UNIVERSITY PARK, Pa. — Adam Longenbach graduated from Penn State in 2011 with both bachelor of architecture and master of architecture degrees. He works alongside fellow alumnus Matt McMahon as a researcher at Snøhetta, an internationally renowned practice of architecture, landscape architecture, interior architecture, product and graphic design.
Longenbach, who is originally from Montoursville, Pennsylvania, grew up interested in architecture. He sheepishly admitted that he loved to draw and trace floor plans as a kid.
“In high school I began to look at architecture more seriously as a potential profession. Like many young students in the United States, I first became interested in the work of the “Franks” — Frank Lloyd Wright and Frank Gehry — and my interests broadened from there,” he said.
Penn State was the only place he applied to because he knew Happy Valley was where he wanted to be. He liked that it was close to home but still far enough to maintain his independence. A family friend who had gone through the architecture program at Penn State was instrumental in encouraging Longenbach to pursue the same academic path.
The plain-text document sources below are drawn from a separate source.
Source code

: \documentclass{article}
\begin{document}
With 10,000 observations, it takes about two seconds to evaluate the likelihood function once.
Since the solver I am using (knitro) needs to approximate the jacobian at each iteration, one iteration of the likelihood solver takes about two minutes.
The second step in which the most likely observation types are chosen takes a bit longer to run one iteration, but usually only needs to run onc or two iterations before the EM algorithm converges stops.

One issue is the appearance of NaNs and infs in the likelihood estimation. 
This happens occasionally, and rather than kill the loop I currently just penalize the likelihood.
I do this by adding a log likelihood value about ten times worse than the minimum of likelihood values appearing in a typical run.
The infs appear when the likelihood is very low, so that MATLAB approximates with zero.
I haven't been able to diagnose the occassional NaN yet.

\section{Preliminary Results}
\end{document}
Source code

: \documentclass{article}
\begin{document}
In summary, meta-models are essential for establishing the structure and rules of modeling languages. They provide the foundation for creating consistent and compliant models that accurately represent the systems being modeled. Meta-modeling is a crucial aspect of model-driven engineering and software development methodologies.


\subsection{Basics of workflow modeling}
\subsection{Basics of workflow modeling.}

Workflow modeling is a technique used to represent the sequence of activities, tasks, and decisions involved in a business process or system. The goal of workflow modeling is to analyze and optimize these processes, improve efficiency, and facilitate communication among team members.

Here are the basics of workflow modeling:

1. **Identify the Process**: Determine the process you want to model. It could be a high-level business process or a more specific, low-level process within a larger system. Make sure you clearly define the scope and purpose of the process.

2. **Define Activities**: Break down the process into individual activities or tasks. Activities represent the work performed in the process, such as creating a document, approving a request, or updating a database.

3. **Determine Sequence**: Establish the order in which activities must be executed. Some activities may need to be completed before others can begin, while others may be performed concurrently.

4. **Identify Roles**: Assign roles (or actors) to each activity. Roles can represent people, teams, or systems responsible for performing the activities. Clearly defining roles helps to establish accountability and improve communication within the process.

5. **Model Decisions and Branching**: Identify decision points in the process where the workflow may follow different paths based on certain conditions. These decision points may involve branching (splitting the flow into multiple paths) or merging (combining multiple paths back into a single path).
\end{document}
While pursuing two degrees at Penn State, Longenbach was also part of the American Institute of Architecture Students and the Penn State Racquetball Club in his fifth and sixth year.
“I will always look back fondly on my time in studio,” he said. “One special thing about my freshman class is that we were the first to be educated in the Stuckeman Family Building.”
During his freshman year, Longenbach considered leaving the program to pursue other interests, but decided to push through for his sophomore year after his second-year fall studio professor, Loukas Kalisperis, encouraged him to persist.
Kalisperis is a professor of architecture and co-director of the Immersive Environments Lab at Penn State, and a professor at the Cyprus Institute.
“He was so passionate about architecture and its possibilities. It reignited my enthusiasm for drawing and building,” said Longenbach.
Longenbach would go on to receive the Department of Architecture’s Design Excellence Award in both his fourth and fifth year, as well as the Paul M. Kossman Senior Design Award in Architecture, a prize given to the top design thesis in each graduating class.
Another professor he credits his passion and success to is Professor Darla Lindberg. Lindberg was his third-year studio and topics of community design professor, as well as his adviser for both his undergraduate and graduate thesis. Longenbach also served as a research assistant to Lindberg’s research that is funded by the National Institutes of Health.
“Anywhere Darla goes, she becomes the smartest person in the room; I figured I better stick with this person,” said Longenbach. “She’s extremely generous with her time and knowledge, and she remains a role model for me.”
Lisa Iulo, Marcus Shaffer, Ute Poerschke, the late Jawaid Haider, and David Celento were faculty in the Department of Architecture who helped him to grow his interests in architecture while at Penn State.